I'd like to direct attention a bit towards an incredibly tiny, yet influential piece of technology: The gyrocompass.
The difference between a tank battalion getting disoriented, scattered and utterly embarrassed in fog or night conditions or beating a hostile force with very lopsided combat was often rather rooted in the availability of this tiny piece of mechanical and electrical parts, not in training, good fortune or commander's genius.
This applies to real tank warfare 1942-1945 just as much as to exercises during the 1950's and 1960's.
A tank consists largely of non amagnetic steels, and it takes approx. 30-50 m distance from any such metal mass to get a proper magnetic compass reading. By the time you found your way back to the tank after reading your pocket compass you've probably a 20° error again.
The best way to use a compass in a steel ship, aircraft or tank is thus to use a gyroscopic compass that's not affected on the earth's magnetic field and thus not disrupted by the vehicle's magnetic field distortions: The gyrocompass.
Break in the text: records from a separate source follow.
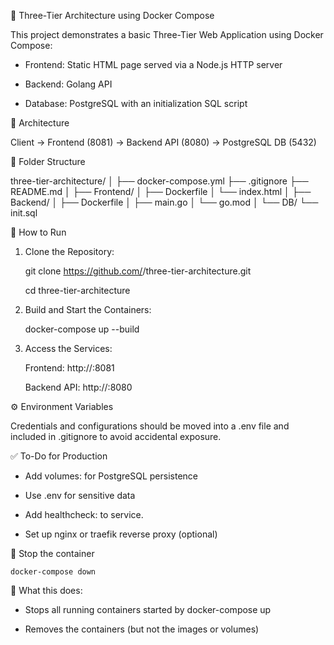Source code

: 🐳 Three-Tier Architecture using Docker Compose

This project demonstrates a basic Three-Tier Web Application using Docker Compose:

- Frontend: Static HTML page served via a Node.js HTTP server
  
- Backend: Golang API
  
- Database: PostgreSQL with an initialization SQL script
  

🧱 Architecture

 Client → Frontend (8081) → Backend API (8080) → PostgreSQL DB (5432)


📁 Folder Structure

three-tier-architecture/
│
├── docker-compose.yml
├── .gitignore
├── README.md
│
├── Frontend/
│   ├── Dockerfile
│   └── index.html
│
├── Backend/
│   ├── Dockerfile
│   ├── main.go
│   └── go.mod
│
└── DB/
    └── init.sql
    

🚀 How to Run

1. Clone the Repository:
   
    git clone https://github.com/<your-username>/three-tier-architecture.git
   
    cd three-tier-architecture
   
2. Build and Start the Containers:
   
    docker-compose up --build

3. Access the Services:
   
     Frontend: http://<your-public-ip>:8081
   
     Backend API: http://<your-public-ip>:8080


⚙️ Environment Variables

   Credentials and configurations should be moved into a .env file and included in .gitignore to avoid accidental exposure.


✅ To-Do for Production

 - Add volumes: for PostgreSQL persistence
   
 - Use .env for sensitive data
   
 - Add healthcheck: to service.
   
 - Set up nginx or traefik reverse proxy (optional)


📌 Stop the container

    docker-compose down

📌 What this does:

  - Stops all running containers started by docker-compose up
    
  - Removes the containers (but not the images or volumes)

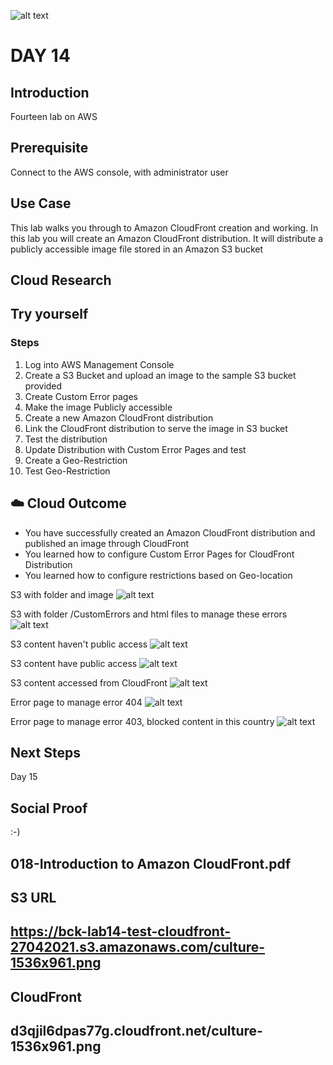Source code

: ![alt text]()

# DAY 14

## Introduction
Fourteen lab on AWS

## Prerequisite
Connect to the AWS console, with administrator user

## Use Case
This lab walks you through to Amazon CloudFront creation and working. In this lab you will create an Amazon CloudFront distribution. It will distribute a publicly accessible image file stored in an Amazon S3 bucket

## Cloud Research


## Try yourself
### Steps
1. Log into AWS Management Console
2. Create a S3 Bucket and upload an image to the sample S3 bucket provided
3. Create Custom Error pages
4. Make the image Publicly accessible
5. Create a new Amazon CloudFront distribution
6. Link the CloudFront distribution to serve the image in S3 bucket
7. Test the distribution
8. Update Distribution with Custom Error Pages and test
9. Create a Geo-Restriction
10. Test Geo-Restriction

## ☁️ Cloud Outcome
* You have successfully created an Amazon CloudFront distribution and published an image through CloudFront
* You learned how to configure Custom Error Pages for CloudFront Distribution
* You learned how to configure restrictions based on Geo-location

S3 with folder and image
![alt text]()

S3 with folder /CustomErrors and html files to manage these errors
![alt text]()

S3 content haven't public access
![alt text]()

S3 content have public access
![alt text]()

S3 content accessed from CloudFront
![alt text]()

Error page to manage error 404 
![alt text]()

Error page to manage error 403, blocked content in this country
![alt text]()

## Next Steps
Day 15

## Social Proof
:-)

## 018-Introduction to Amazon CloudFront.pdf


## S3 URL
## https://bck-lab14-test-cloudfront-27042021.s3.amazonaws.com/culture-1536x961.png

## CloudFront
## d3qjil6dpas77g.cloudfront.net/culture-1536x961.png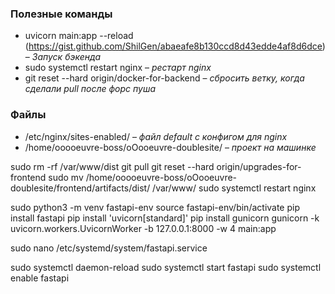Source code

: ### Полезные команды
- uvicorn main:app --reload (https://gist.github.com/ShilGen/abaeafe8b130ccd8d43edde4af8d6dce) – *Запуск бэкенда*
- sudo systemctl restart nginx – *рестарт nginx*
- git reset --hard origin/docker-for-backend – *сбросить ветку, когда сделали pull после форс пуша*

### Файлы
- /etc/nginx/sites-enabled/ – *файл default с конфигом для nginx*
- /home/ooooeuvre-boss/oOooeuvre-doublesite/ – *проект на машинке*


sudo rm -rf /var/www/dist
git pull
git reset --hard origin/upgrades-for-frontend
sudo mv /home/ooooeuvre-boss/oOooeuvre-doublesite/frontend/artifacts/dist/ /var/www/
sudo systemctl restart nginx

sudo python3 -m venv fastapi-env
source fastapi-env/bin/activate
pip install fastapi
pip install 'uvicorn[standard]'
pip install gunicorn
gunicorn -k uvicorn.workers.UvicornWorker -b 127.0.0.1:8000 -w 4 main:app


sudo nano /etc/systemd/system/fastapi.service

sudo systemctl daemon-reload
sudo systemctl start fastapi
sudo systemctl enable fastapi

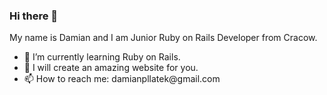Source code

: ### Hi there 👋

 My name is Damian and I am Junior Ruby on Rails Developer from Cracow.
 <ul>
  <li>🌱   I’m currently learning Ruby on Rails.</li>
  <li>🎯   I will create an amazing website for you.</li>
  <li>📫   How to reach me: damianpllatek@gmail.com </li>
 </ul>
<!--
**damianpllatek/damianpllatek** is a ✨ _special_ ✨ repository because its `README.md` (this file) appears on your GitHub profile.

Here are some ideas to get you started:

- 🔭 I’m currently working on ...
- 🌱 I’m currently learning ...
- 👯 I’m looking to collaborate on ...
- 🤔 I’m looking for help with ...
- 💬 Ask me about ...
- 📫 How to reach me: ...
- 😄 Pronouns: ...
- ⚡ Fun fact: ...
-->
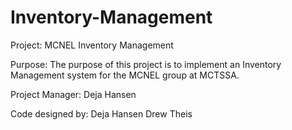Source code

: # Inventory-Management

Project: MCNEL Inventory Management 

Purpose: 
The purpose of this project is to implement an Inventory Management system for the MCNEL group at MCTSSA.


Project Manager: 
Deja Hansen 


Code designed by: 
Deja Hansen
Drew Theis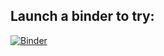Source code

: Launch a binder to try:
---
[![Binder](https://mybinder.org/badge_logo.svg)](https://mybinder.org/v2/gh/OrlandoMatteo/ProgrammingForIot/GetStarted)
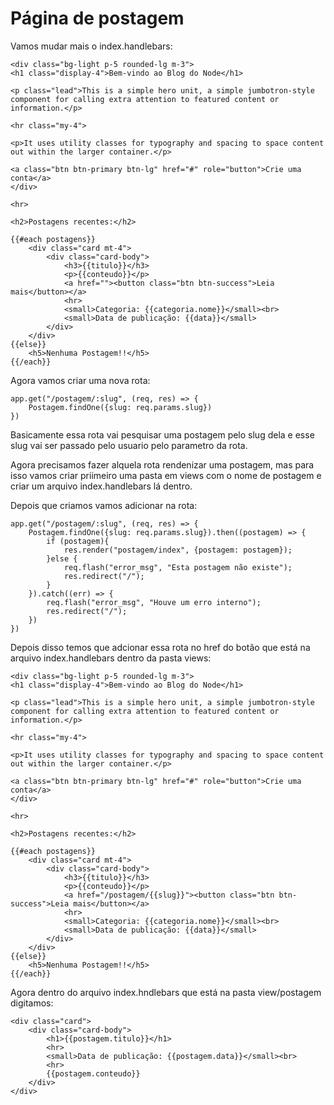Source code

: # Página de postagem

Vamos mudar mais o index.handlebars:

    <div class="bg-light p-5 rounded-lg m-3">
    <h1 class="display-4">Bem-vindo ao Blog do Node</h1>

    <p class="lead">This is a simple hero unit, a simple jumbotron-style component for calling extra attention to featured content or information.</p>

    <hr class="my-4">

    <p>It uses utility classes for typography and spacing to space content out within the larger container.</p>

    <a class="btn btn-primary btn-lg" href="#" role="button">Crie uma conta</a>
    </div>

    <hr>

    <h2>Postagens recentes:</h2>

    {{#each postagens}}
        <div class="card mt-4">
            <div class="card-body">
                <h3>{{titulo}}</h3>
                <p>{{conteudo}}</p>
                <a href=""><button class="btn btn-success">Leia mais</button></a>
                <hr>
                <small>Categoria: {{categoria.nome}}</small><br>
                <small>Data de publicação: {{data}}</small>
            </div>
        </div>
    {{else}}
        <h5>Nenhuma Postagem!!</h5>
    {{/each}}

Agora vamos criar uma nova rota:

    app.get("/postagem/:slug", (req, res) => {
        Postagem.findOne({slug: req.params.slug})
    })

Basicamente essa rota vai pesquisar uma postagem pelo slug dela e esse slug vai ser passado pelo usuario pelo parametro da rota.

Agora precisamos fazer alquela rota rendenizar uma postagem, mas para isso vamos criar priimeiro uma pasta em views com o nome de postagem e criar um arquivo index.handlebars lá dentro.

Depois que criamos vamos adicionar na rota:

    app.get("/postagem/:slug", (req, res) => {
        Postagem.findOne({slug: req.params.slug}).then((postagem) => {
            if (postagem){
                res.render("postagem/index", {postagem: postagem});
            }else {
                req.flash("error_msg", "Esta postagem não existe");
                res.redirect("/");
            }
        }).catch((err) => {
            req.flash("error_msg", "Houve um erro interno");
            res.redirect("/");
        })
    })

Depois disso temos que adcionar essa rota no href do botão que está na arquivo index.handlebars dentro da pasta views:

    <div class="bg-light p-5 rounded-lg m-3">
    <h1 class="display-4">Bem-vindo ao Blog do Node</h1>

    <p class="lead">This is a simple hero unit, a simple jumbotron-style component for calling extra attention to featured content or information.</p>

    <hr class="my-4">

    <p>It uses utility classes for typography and spacing to space content out within the larger container.</p>

    <a class="btn btn-primary btn-lg" href="#" role="button">Crie uma conta</a>
    </div>

    <hr>

    <h2>Postagens recentes:</h2>

    {{#each postagens}}
        <div class="card mt-4">
            <div class="card-body">
                <h3>{{titulo}}</h3>
                <p>{{conteudo}}</p>
                <a href="/postagem/{{slug}}"><button class="btn btn-success">Leia mais</button></a>
                <hr>
                <small>Categoria: {{categoria.nome}}</small><br>
                <small>Data de publicação: {{data}}</small>
            </div>
        </div>
    {{else}}
        <h5>Nenhuma Postagem!!</h5>
    {{/each}}

Agora dentro do arquivo index.hndlebars que está na pasta view/postagem digitamos:

    <div class="card">
        <div class="card-body">
            <h1>{{postagem.titulo}}</h1>
            <hr>
            <small>Data de publicação: {{postagem.data}}</small><br>
            <hr>
            {{postagem.conteudo}}
        </div>
    </div>

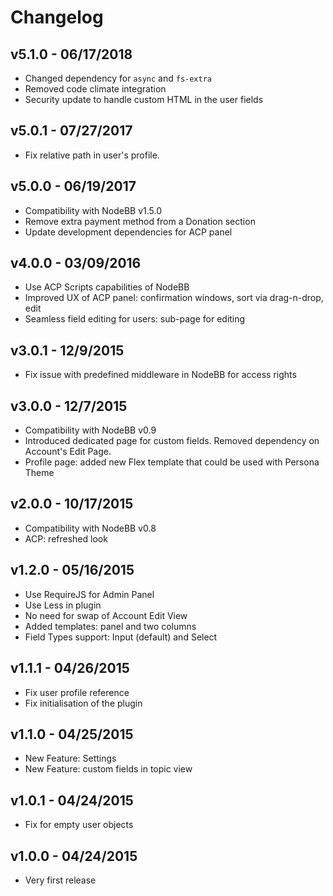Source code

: # Changelog

## v5.1.0 - 06/17/2018

- Changed dependency for `async` and `fs-extra`
- Removed code climate integration
- Security update to handle custom HTML in the user fields

## v5.0.1 - 07/27/2017

- Fix relative path in user's profile.

## v5.0.0 - 06/19/2017

- Compatibility with NodeBB v1.5.0
- Remove extra payment method from a Donation section
- Update development dependencies for ACP panel

## v4.0.0 - 03/09/2016

- Use ACP Scripts capabilities of NodeBB
- Improved UX of ACP panel: confirmation windows, sort via drag-n-drop, edit
- Seamless field editing for users: sub-page for editing

## v3.0.1 - 12/9/2015

- Fix issue with predefined middleware in NodeBB for access rights

## v3.0.0 - 12/7/2015

- Compatibility with NodeBB v0.9
- Introduced dedicated page for custom fields. Removed dependency on Account's Edit Page.
- Profile page: added new Flex template that could be used with Persona Theme

## v2.0.0 - 10/17/2015

- Compatibility with NodeBB v0.8
- ACP: refreshed look

## v1.2.0 - 05/16/2015

- Use RequireJS for Admin Panel
- Use Less in plugin
- No need for swap of Account Edit View
- Added templates: panel and two columns
- Field Types support: Input (default) and Select

## v1.1.1 - 04/26/2015

- Fix user profile reference 
- Fix initialisation of the plugin

## v1.1.0 - 04/25/2015

- New Feature: Settings
- New Feature: custom fields in topic view

## v1.0.1 - 04/24/2015

- Fix for empty user objects

## v1.0.0 - 04/24/2015

- Very first release
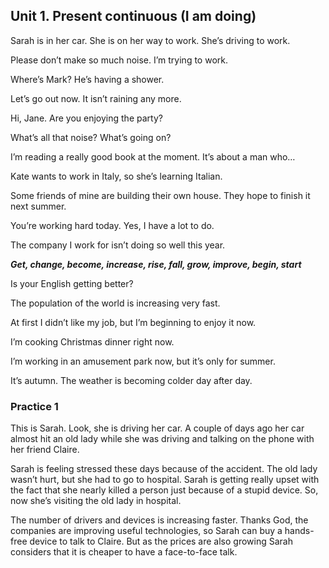 ## Unit 1. Present continuous (I am doing)

Sarah is in her car. She is on her way to work. She’s driving to work.

Please don’t make so much noise. I’m trying to work.

Where’s Mark? He’s having a shower.

Let’s go out now. It isn’t raining any more.

Hi, Jane. Are you enjoying the party?

What’s all that noise? What’s going on? 

I’m reading a really good book at the moment. It’s about a man who…

Kate wants to work in Italy, so she’s learning Italian.

Some friends of mine are building their own house. They hope to finish it next summer.

You’re working hard today. Yes, I have a lot to do.

The company I work for isn’t doing so well this year.

__*Get, change, become, increase, rise, fall, grow, improve, begin, start*__

Is your English getting better?

The population of the world is increasing very fast.

At first I didn’t like my job, but I’m beginning to enjoy it now.

I’m cooking Christmas dinner right now.

I’m working in an amusement park now, but it’s only for summer.

It’s autumn. The weather is becoming colder day after day.

### Practice 1

This is Sarah. Look, she is driving her car. A couple of days ago her car almost hit an old lady while she was driving and talking on the phone with her friend Claire.

Sarah is feeling stressed these days because of the accident. The old lady wasn’t hurt, but she had to go to hospital. Sarah is getting really upset with the fact that she nearly killed a person just because of a stupid device. So, now she’s visiting the old lady in hospital.

The number of drivers and devices is increasing faster. Thanks God, the companies are improving useful technologies, so Sarah can buy a hands-free device to talk to Claire. But as the prices are also growing Sarah considers that it is cheaper to have a face-to-face talk.
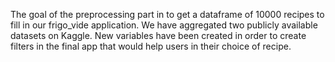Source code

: The goal of the preprocessing part in to get a dataframe of 10000 recipes to fill in our frigo_vide application. 
We have aggregated two  publicly available datasets on Kaggle. 
New variables have been created in order to create filters in the final app that would help users in their choice of recipe. 
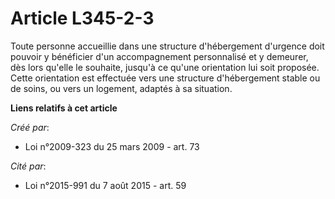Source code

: # Article L345-2-3

Toute personne accueillie dans une structure d'hébergement d'urgence doit pouvoir y bénéficier d'un accompagnement
personnalisé et y demeurer, dès lors qu'elle le souhaite, jusqu'à ce qu'une orientation lui soit proposée. Cette orientation
est effectuée vers une structure d'hébergement stable ou de soins, ou vers un logement, adaptés à sa situation.

**Liens relatifs à cet article**

_Créé par_:

  - Loi n°2009-323 du 25 mars 2009 - art. 73

_Cité par_:

  - Loi n°2015-991 du 7 août 2015 - art. 59

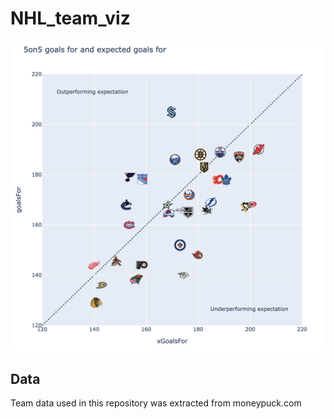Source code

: # NHL_team_viz

![Scatter plot](output/scatter.png)

## Data
Team data used in this repository was extracted from moneypuck.com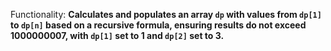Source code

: Functionality: **Calculates and populates an array `dp` with values from `dp[1]` to `dp[n]` based on a recursive formula, ensuring results do not exceed 1000000007, with `dp[1]` set to 1 and `dp[2]` set to 3.**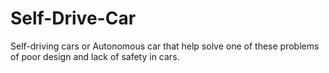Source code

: # Self-Drive-Car
Self-driving cars or Autonomous car that help solve one of these problems of poor design and lack of safety in cars.
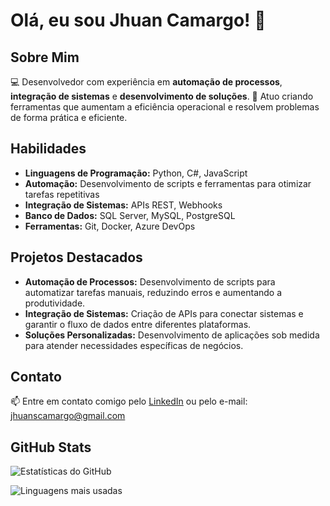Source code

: # Olá, eu sou Jhuan Camargo! 👋

## Sobre Mim
💻 Desenvolvedor com experiência em **automação de processos**, **integração de sistemas** e **desenvolvimento de soluções**.
🚀 Atuo criando ferramentas que aumentam a eficiência operacional e resolvem problemas de forma prática e eficiente.

## Habilidades
- **Linguagens de Programação:** Python, C#, JavaScript
- **Automação:** Desenvolvimento de scripts e ferramentas para otimizar tarefas repetitivas
- **Integração de Sistemas:** APIs REST, Webhooks
- **Banco de Dados:** SQL Server, MySQL, PostgreSQL
- **Ferramentas:** Git, Docker, Azure DevOps

## Projetos Destacados
- **Automação de Processos:** Desenvolvimento de scripts para automatizar tarefas manuais, reduzindo erros e aumentando a produtividade.
- **Integração de Sistemas:** Criação de APIs para conectar sistemas e garantir o fluxo de dados entre diferentes plataformas.
- **Soluções Personalizadas:** Desenvolvimento de aplicações sob medida para atender necessidades específicas de negócios.

## Contato
📫 Entre em contato comigo pelo [LinkedIn](https://www.linkedin.com/in/jhuancamargo) ou pelo e-mail: jhuanscamargo@gmail.com

## GitHub Stats
![Estatísticas do GitHub](https://github-readme-stats.vercel.app/api?username=JhuanCamargo&show_icons=true&theme=dark)

![Linguagens mais usadas](https://github-readme-stats.vercel.app/api/top-langs/?username=JhuanCamargo&layout=compact&theme=dark)

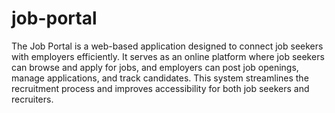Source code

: # job-portal
The Job Portal is a web-based application designed to connect job seekers with employers efficiently. It serves as an online platform where job seekers can browse and apply for jobs, and employers can post job openings, manage applications, and track candidates. This system streamlines the recruitment process and improves accessibility for both job seekers and recruiters.
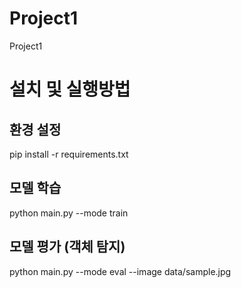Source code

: # Project1
Project1
# 설치 및 실행방법
## 환경 설정
pip install -r requirements.txt
## 모델 학습
python main.py --mode train
## 모델 평가 (객체 탐지)
python main.py --mode eval --image data/sample.jpg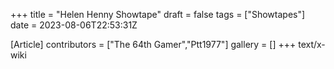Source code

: +++
title = "Helen Henny Showtape"
draft = false
tags = ["Showtapes"]
date = 2023-08-06T22:53:31Z

[Article]
contributors = ["The 64th Gamer","Ptt1977"]
gallery = []
+++
text/x-wiki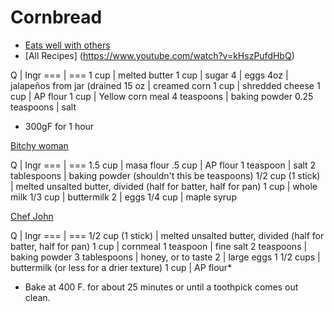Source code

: # Cornbread

- [Eats well with others](https://joanne-eatswellwithothers.com/2020/04/cornbread-cheddar-feta-jalapeno.html)
- [All Recipes] (https://www.youtube.com/watch?v=kHszPufdHbQ)

Q | Ingr
=== | ===
1 cup | melted butter
1 cup | sugar
4 | eggs
4oz | jalapeños from jar (drained
15 oz | creamed corn
1 cup | shredded cheese
1 cup | AP flour
1 cup | Yellow corn meal
4 teaspoons | baking powder
0.25 teaspoons | salt

- 300gF for 1 hour


[Bitchy woman](https://www.youtube.com/watch?v=X-3YwhbBEuE)

Q | Ingr
=== | ===
1.5 cup | masa flour
.5 cup | AP flour
1 teaspoon | salt
2 tablespoons | baking powder (shouldn't this be teaspoons)
1/2 cup (1 stick) | melted unsalted butter, divided (half for batter, half for pan)
1 cup | whole milk
1/3 cup | buttermilk
2 | eggs
1/4 cup | maple syrup


[Chef John](https://foodwishes.blogspot.com/2018/08/cast-iron-cornbread-frugal-fabulous.html)

Q | Ingr
=== | ===
1/2 cup (1 stick) | melted unsalted butter, divided (half for batter, half for pan)
1 cup | cornmeal
1 teaspoon | fine salt
2 teaspoons | baking powder
3 tablespoons | honey, or to taste
2 | large eggs
1 1/2 cups | buttermilk (or less for a drier texture)
1 cup | AP flour*

- Bake at 400 F. for about 25 minutes or until a toothpick comes out clean.


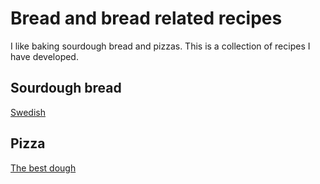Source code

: # Bread and bread related recipes

I like baking sourdough bread and pizzas. This is a collection of recipes I
have developed.

## Sourdough bread

[Swedish](surdegsbröd.md)

## Pizza

[The best dough](pizza.md)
It's not uncommon for people with interest in or passion for military technology to discuss historical tanks and their relative quality. The typical spec sheet figures and more elaborate main gun penetration tables and armour layout drawings are used to found opinions on this. The awareness for the gyrocompass' importance is still a rarity by comparison. It's one of the historical hidden values of military combat vehicles and even today in the age of (unreliable) satellite navigation and inertial navigation systems it's probably not entirely superfluous yet.